I was hoping to keep the pigeons together - however the Roller is so much smaller than the Homer I have put him in with my Ringneck Doves. 

Is my Roller "petite"? His leg band is the same size as the Homers, but it looks like he is swimming in it, and a RND sized band would fit him better. The band is dated 2006 so I assume he is not a growing young bird. Also, what color is he "Red" or "Yellow" - hes still a bit wet from his bath in the first photo.
















Do I have a HUGE Homer? - easily twice the size of the Ringnecks' and my Roller.


----------



## Ross Howard (Nov 26, 2009)

Look right size to me. Ones a fast flyer ones a performer built for there tasks.


----------



## ptras (Jun 29, 2010)

A homer should not be twice the size of a roller.

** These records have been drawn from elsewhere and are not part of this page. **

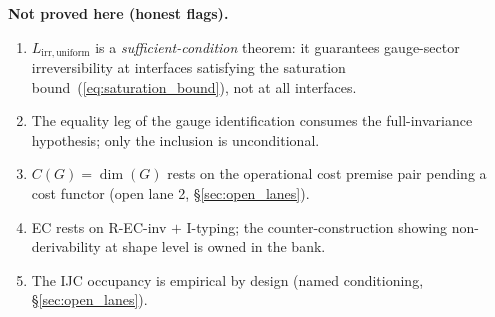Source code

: \documentclass[11pt]{article}
\theoremstyle{definition}
\begin{document}
\begin{tcolorbox}[apfbox, title={What Is Assumed, What Is Proved, What Is Deferred}]
\smallskip\noindent\textbf{Not proved here (honest flags).}
\begin{enumerate}[nosep,label=\arabic*.,leftmargin=2em]
  \item $L_{\mathrm{irr,uniform}}$ is a \emph{sufficient-condition} theorem: it guarantees gauge-sector irreversibility at interfaces satisfying the saturation bound~(\ref{eq:saturation_bound}), not at all interfaces.
  \item The equality leg of the gauge identification consumes the full-invariance hypothesis; only the inclusion is unconditional.
  \item $C(G) = \dim(G)$ rests on the operational cost premise pair pending a cost functor (open lane 2, \S\ref{sec:open_lanes}).
  \item EC rests on R-EC-inv $+$ I-typing; the counter-construction showing non-derivability at shape level is owned in the bank.
  \item The IJC occupancy is empirical by design (named conditioning, \S\ref{sec:open_lanes}).
\end{enumerate}
\end{tcolorbox}
\end{document}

I have rollers and homers, and my rollers (which come from a small family of rollers) are about 75-80% as large as the homers. If there is that much size difference, maybe the roller is undersize? Does it seem healthy?

I'm not sure you need to separate them based on size. I recall someone posting on here that has a king pigeon in with homers. If I remember correctly, the king is a hen, and has been courted (or mated?) by a homer cock.

Edit:
I would consider that roller to be red. Too dark to be yellow. A roller should have a size 7 band, and a homer a size 8 band. Are you sure that is a homer and not a king?


----------



## spirit wings (Mar 29, 2008)

birminghams are small birds, but she/he would do just fine with your other pigeon, which looks like a homer to me.. pigeons should not be with the doves.. doves tend to start fights which they may not win with a pigeon..of any size..pigeons are just more robust.


----------



## Jeannine (Sep 10, 2010)

I am more worried that the Homer will injure the Roller - due to the big size difference and s/he seems more aggressive; I would never put the Doves in with the Homer... 

Roller in with the Homer: I can hold the Roller easily with one hand; the Homer is a two hand bird. 

















with doves:
photo#1 Strack & Roller on same perch, Asti above | photo #2 Roller and Asti















The Roller seems healthy: eyes bright, alert, meaty, and no sharp breast bone - he is just more the size of my Doves - his shape is different, of course, more rectangular or stocky - but the legs are the same thickness as the Doves.


----------



## spirit wings (Mar 29, 2008)

I see, because they are so confined to that cage, there may be a problem, with them together... I have a loft so I have very small figurita pigeons in with American fantails and they do fine as there is more room.. had one figurita pair up with a homer which was half her size and they did fine as they were a pair, so size is really not the issue, but where you have them and the attitude of you homer... you may look into getting larger quarters for all of them..


----------



## fly_heart (Sep 8, 2009)

Yes , I Agree With You Homer Usually Is Very Agressive Pigeon
So If You Can Keep It Seperate It Will Be Better


----------



## Jeannine (Sep 10, 2010)

The Homer is in a large cage - its not huge, but its not small. I am in the process of building a aviary behind my garage. 
The Roller is doing quite fine with my two Doves - they were roosting together last night. The Doves are both males (dad & son) and oddly enough are getting along better with the Roller than they did with another Dove!


----------



## ValencianFigs (Jul 10, 2010)

Doves and pigeons rarely get a long. I have one laceneck with my figuritas because the ringnecks rejected him. The figuritas are kind to him. It all depends. Ringnecks don't get scared at all. If the pigeon is nice they might get along. Just look out sometimes they do get a bit feisty. You got nice birds too. I like the yellow  or red.


----------



## george simon (Feb 28, 2006)

*Hi Jeannine, Your roller is a Recessive yellow.which is the dilute form of recessive red. If it was a ash yellow then the tail and primaty flight feathers would be ash in color your bird has a yellow tail and primary flight feathers therefore recessive yellow.* .GEORGE


----------